IRAQ: SECTARIAN TENSIONS WILL OUTLAST MOSUL OFFENSIVE

As efforts to recapture the Iraqi city of Mosul from Islamic State (IS) militants move into their third month, Iraqi security forces in the capital are struggling to prevent attacks in and around Baghdad, a reminder of the sectarian tensions that will persist even after the Mosul offensive is concluded.

In what is now a fairly routine announcement, the Iraqi defense ministry said on December 1 that security forces had arrested four men linked to IS’s so-called Wilayat Baghdad. Reportedly the group was planning attacks on security forces and civilian targets. Such attacks are a near daily occurrence. Indeed, in the days following the arrests, the capital was hit by another series of blasts, including attacks using “sticky” bombs attached to the underside of civilian busses, which left at least 2 people dead and 13 more wounded (Iraqi News, December 7).

Wilayat Baghdad, which operates as a kind of provincial arm of IS, has been behind scores of bombings over the last few years. In March 2015, Iraqi intelligence rounded up more than 30 alleged members of the group reportedly responsible for 52 attacks in areas around the capital (al-Arabiya, March 15, 2015). Two months later, Iraqi military intelligence claimed to have killed the group’s leader, a man they named Abu Walid (Iraqi News, May 12, 2015; Tasnim, May 13, 2015). Those successes, however, brought only the most temporary of reprieves. Wilayat Baghdad has remained active, continuing to release propaganda videos online and staging attacks around the capital. It is unlikely the eventual capture of Mosul, whenever that happens, will put an end to this.

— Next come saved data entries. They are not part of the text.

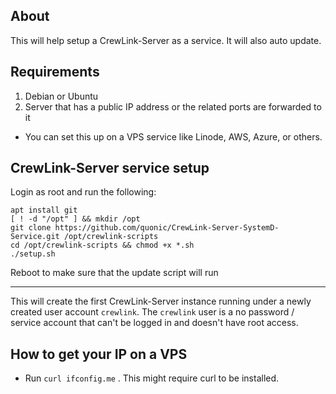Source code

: ## About

This will help setup a CrewLink-Server as a service. <!--You can also add more services running on other ports.--> It will also auto update.

## Requirements

1. Debian or Ubuntu
2. Server that has a public IP address or the related ports are forwarded to it
  * You can set this up on a VPS service like Linode, AWS, Azure, or others.

## CrewLink-Server service setup

Login as root and run the following:
```
apt install git
[ ! -d "/opt" ] && mkdir /opt
git clone https://github.com/quonic/CrewLink-Server-SystemD-Service.git /opt/crewlink-scripts
cd /opt/crewlink-scripts && chmod +x *.sh
./setup.sh
```
Reboot to make sure that the update script will run

---

This will create the first CrewLink-Server instance running under a newly created user account `crewlink`. The `crewlink` user is a no password / service account that can't be logged in and doesn't have root access.

## How to get your IP on a VPS

* Run `curl ifconfig.me` . This might require curl to be installed.

<!-- Tested and this doesn't work. I will need to have it copy the crewlink-server folder into another folder and run it from there.
## Add another CrewLink-Server instance

Notes: This hasn't been tested, as I don't know if yarn will like running more than one instance from the same directory.

* `cd /opt/crewlink-scripts`
* Run `./add-server.sh <port>` , replacing `<port>` with a port above 1024 such as 9737 that isn't being used by another service. 9736 is used by the first CrewLink-Server instance.
-->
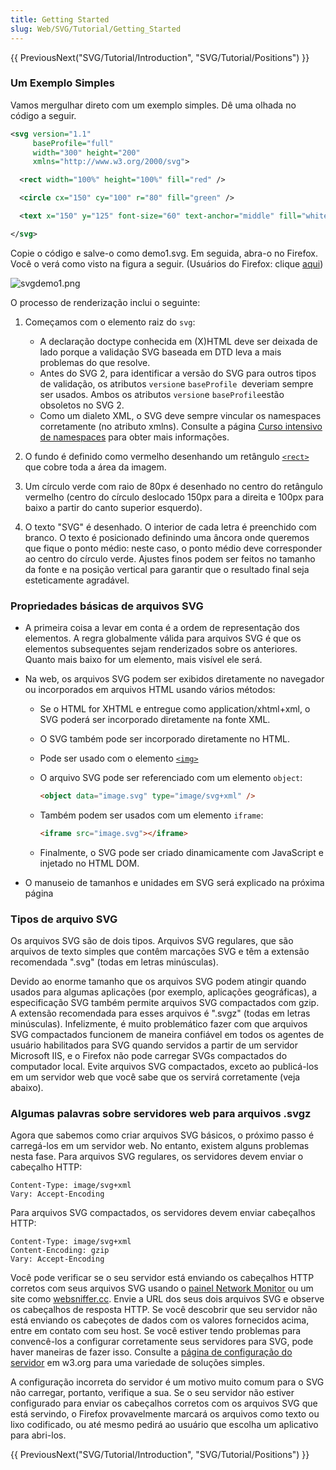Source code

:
 ```yaml
---
title: Getting Started
slug: Web/SVG/Tutorial/Getting_Started
---
```


{{ PreviousNext("SVG/Tutorial/Introduction", "SVG/Tutorial/Positions") }}

### Um Exemplo Simples

Vamos mergulhar direto com um exemplo simples. Dê uma olhada no código a seguir.

```xml
<svg version="1.1"
     baseProfile="full"
     width="300" height="200"
     xmlns="http://www.w3.org/2000/svg">

  <rect width="100%" height="100%" fill="red" />

  <circle cx="150" cy="100" r="80" fill="green" />

  <text x="150" y="125" font-size="60" text-anchor="middle" fill="white">SVG</text>

</svg>
```

Copie o código e salve-o como demo1.svg. Em seguida, abra-o no Firefox. Você o verá como visto na figura a seguir. (Usuários do Firefox: clique [aqui](svgdemo1.xml))

![svgdemo1.png](svgdemo1.png)

O processo de renderização inclui o seguinte:

1. Começamos com o elemento raiz do `svg`:

   - A declaração doctype conhecida em (X)HTML deve ser deixada de lado porque a validação SVG baseada em DTD leva a mais problemas do que resolve.
   - Antes do SVG 2, para identificar a versão do SVG para outros tipos de validação, os atributos `version`e `baseProfile `deveriam sempre ser usados. Ambos os atributos `version`e `baseProfile`estão obsoletos no SVG 2.
   - Como um dialeto XML, o SVG deve sempre vincular os namespaces corretamente (no atributo xmlns). Consulte a página [Curso intensivo de namespaces](/pt-BR/docs/Web/SVG/Namespaces_Crash_Course) para obter mais informações.

2. O fundo é definido como vermelho desenhando um retângulo [`<rect>`](/pt-BR/docs//Web/SVG/Element/rect) que cobre toda a área da imagem.
3. Um círculo verde [<circle>](/pt-BR/docs//Web/SVG/Element/circle)com raio de 80px é desenhado no centro do retângulo vermelho (centro do círculo deslocado 150px para a direita e 100px para baixo a partir do canto superior esquerdo).
4. O texto "SVG" é desenhado. O interior de cada letra é preenchido com branco. O texto é posicionado definindo uma âncora onde queremos que fique o ponto médio: neste caso, o ponto médio deve corresponder ao centro do círculo verde. Ajustes finos podem ser feitos no tamanho da fonte e na posição vertical para garantir que o resultado final seja esteticamente agradável.

### Propriedades básicas de arquivos SVG

- A primeira coisa a levar em conta é a ordem de representação dos elementos. A regra globalmente válida para arquivos SVG é que os elementos subsequentes sejam renderizados sobre os anteriores. Quanto mais baixo for um elemento, mais visível ele será.
- Na web, os arquivos SVG podem ser exibidos diretamente no navegador ou incorporados em arquivos HTML usando vários métodos:

  - Se o HTML for XHTML e entregue como application/xhtml+xml, o SVG poderá ser incorporado diretamente na fonte XML.
  - O SVG também pode ser incorporado diretamente no HTML.
  - Pode ser usado com o elemento [`<img>`](/pt-BR/docs/Web/HTML/Element/img)
  - O arquivo SVG pode ser referenciado com um elemento `object`:

    ```html
    <object data="image.svg" type="image/svg+xml" />
    ```

  - Também podem ser usados ​​com um elemento `iframe`:

    ```html
    <iframe src="image.svg"></iframe>
    ```

  - Finalmente, o SVG pode ser criado dinamicamente com JavaScript e injetado no HTML DOM.

- O manuseio de tamanhos e unidades em SVG será explicado na próxima página

### Tipos de arquivo SVG

Os arquivos SVG são de dois tipos. Arquivos SVG regulares, que são arquivos de texto simples que contêm marcações SVG e têm a extensão recomendada ".svg" (todas em letras minúsculas).

Devido ao enorme tamanho que os arquivos SVG podem atingir quando usados ​​para algumas aplicações (por exemplo, aplicações geográficas), a especificação SVG também permite arquivos SVG compactados com gzip. A extensão recomendada para esses arquivos é ".svgz" (todas em letras minúsculas). Infelizmente, é muito problemático fazer com que arquivos SVG compactados funcionem de maneira confiável em todos os agentes de usuário habilitados para SVG quando servidos a partir de um servidor Microsoft IIS, e o Firefox não pode carregar SVGs compactados do computador local. Evite arquivos SVG compactados, exceto ao publicá-los em um servidor web que você sabe que os servirá corretamente (veja abaixo).

### Algumas palavras sobre servidores web para arquivos .svgz

Agora que sabemos como criar arquivos SVG básicos, o próximo passo é carregá-los em um servidor web. No entanto, existem alguns problemas nesta fase. Para arquivos SVG regulares, os servidores devem enviar o cabeçalho HTTP:

```http
Content-Type: image/svg+xml
Vary: Accept-Encoding
```

Para arquivos SVG compactados, os servidores devem enviar cabeçalhos HTTP:

```http
Content-Type: image/svg+xml
Content-Encoding: gzip
Vary: Accept-Encoding
```

Você pode verificar se o seu servidor está enviando os cabeçalhos HTTP corretos com seus arquivos SVG usando o [painel Network Monitor](https://firefox-source-docs.mozilla.org/devtools-user/network_monitor/index.html#headers) ou um site como [websniffer.cc](https://websniffer.cc/). Envie a URL dos seus dois arquivos SVG e observe os cabeçalhos de resposta HTTP. Se você descobrir que seu servidor não está enviando os cabeçotes de dados com os valores fornecidos acima, entre em contato com seu host. Se você estiver tendo problemas para convencê-los a configurar corretamente seus servidores para SVG, pode haver maneiras de fazer isso. Consulte a [página de configuração do servidor](https://www.w3.org/services/svg-server/) em w3.org para uma variedade de soluções simples.

A configuração incorreta do servidor é um motivo muito comum para o SVG não carregar, portanto, verifique a sua. Se o seu servidor não estiver configurado para enviar os cabeçalhos corretos com os arquivos SVG que está servindo, o Firefox provavelmente marcará os arquivos como texto ou lixo codificado, ou até mesmo pedirá ao usuário que escolha um aplicativo para abri-los.

{{ PreviousNext("SVG/Tutorial/Introduction", "SVG/Tutorial/Positions") }}
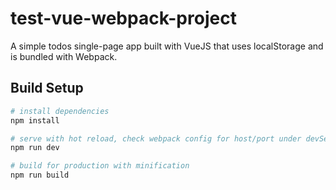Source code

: # test-vue-webpack-project

A simple todos single-page app built with VueJS that uses localStorage and is bundled with Webpack.

## Build Setup

``` bash
# install dependencies
npm install

# serve with hot reload, check webpack config for host/port under devServer
npm run dev

# build for production with minification
npm run build
```
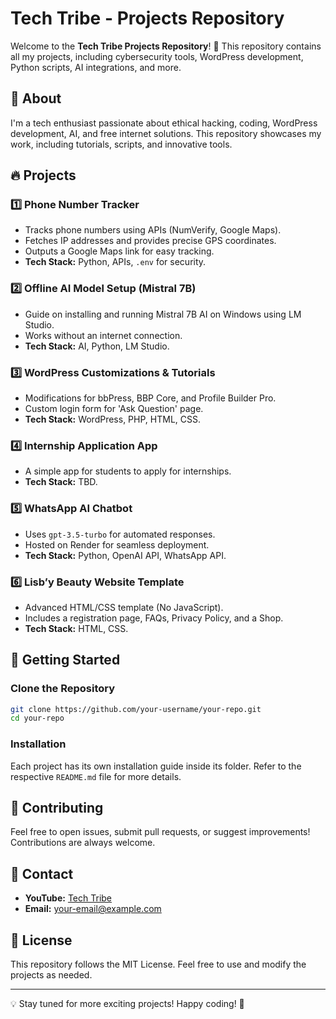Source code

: # Tech Tribe - Projects Repository

Welcome to the **Tech Tribe Projects Repository**! 🚀 This repository contains all my projects, including cybersecurity tools, WordPress development, Python scripts, AI integrations, and more.

## 📌 About
I'm a tech enthusiast passionate about ethical hacking, coding, WordPress development, AI, and free internet solutions. This repository showcases my work, including tutorials, scripts, and innovative tools.

## 🔥 Projects
### 1️⃣ **Phone Number Tracker**
- Tracks phone numbers using APIs (NumVerify, Google Maps).
- Fetches IP addresses and provides precise GPS coordinates.
- Outputs a Google Maps link for easy tracking.
- **Tech Stack:** Python, APIs, `.env` for security.

### 2️⃣ **Offline AI Model Setup (Mistral 7B)**
- Guide on installing and running Mistral 7B AI on Windows using LM Studio.
- Works without an internet connection.
- **Tech Stack:** AI, Python, LM Studio.

### 3️⃣ **WordPress Customizations & Tutorials**
- Modifications for bbPress, BBP Core, and Profile Builder Pro.
- Custom login form for 'Ask Question' page.
- **Tech Stack:** WordPress, PHP, HTML, CSS.

### 4️⃣ **Internship Application App**
- A simple app for students to apply for internships.
- **Tech Stack:** TBD.

### 5️⃣ **WhatsApp AI Chatbot**
- Uses `gpt-3.5-turbo` for automated responses.
- Hosted on Render for seamless deployment.
- **Tech Stack:** Python, OpenAI API, WhatsApp API.

### 6️⃣ **Lisb’y Beauty Website Template**
- Advanced HTML/CSS template (No JavaScript).
- Includes a registration page, FAQs, Privacy Policy, and a Shop.
- **Tech Stack:** HTML, CSS.

## 🚀 Getting Started
### Clone the Repository
```sh
git clone https://github.com/your-username/your-repo.git
cd your-repo
```

### Installation
Each project has its own installation guide inside its folder. Refer to the respective `README.md` file for more details.

## 🤝 Contributing
Feel free to open issues, submit pull requests, or suggest improvements! Contributions are always welcome.

## 📧 Contact
- **YouTube:** [Tech Tribe](https://www.youtube.com/channel/your-channel)
- **Email:** your-email@example.com

## 📝 License
This repository follows the MIT License. Feel free to use and modify the projects as needed.

---
💡 Stay tuned for more exciting projects! Happy coding! 🎯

Part of the problem is that the Sunni areas surrounding Baghdad, the so-called “Baghdad belt,” are still a fertile area for recruitment by insurgents. The situation there was made worse in the build-up to the Mosul offensive because Shia militias were turned loose on areas north and east of the capital nominally to maintain security, but indiscriminate violence and looting exacerbated sectarian tensions.

In February, a plan to build a concrete security barrier around Baghdad, which had been first mooted several years earlier, was resurrected in the hope of preventing infiltration from insurgents (al-Arabiya, February 3). Such a plan is fraught with problems. It alienates communities outside the capital and does little to prevent sleeper cells already present in Baghdad. Further, for many the move is simply a plot for a Shia land grab (al-Jazeera, February 10).

IS likes to use the persistent attacks on Baghdad to demonstrate that, even as it loses ground, it retains the ability to strike across the country. But the attacks are also indicative of Iraq’s sectarian tensions, an issue that will not be brought under control with the eventual re-capture of Mosul.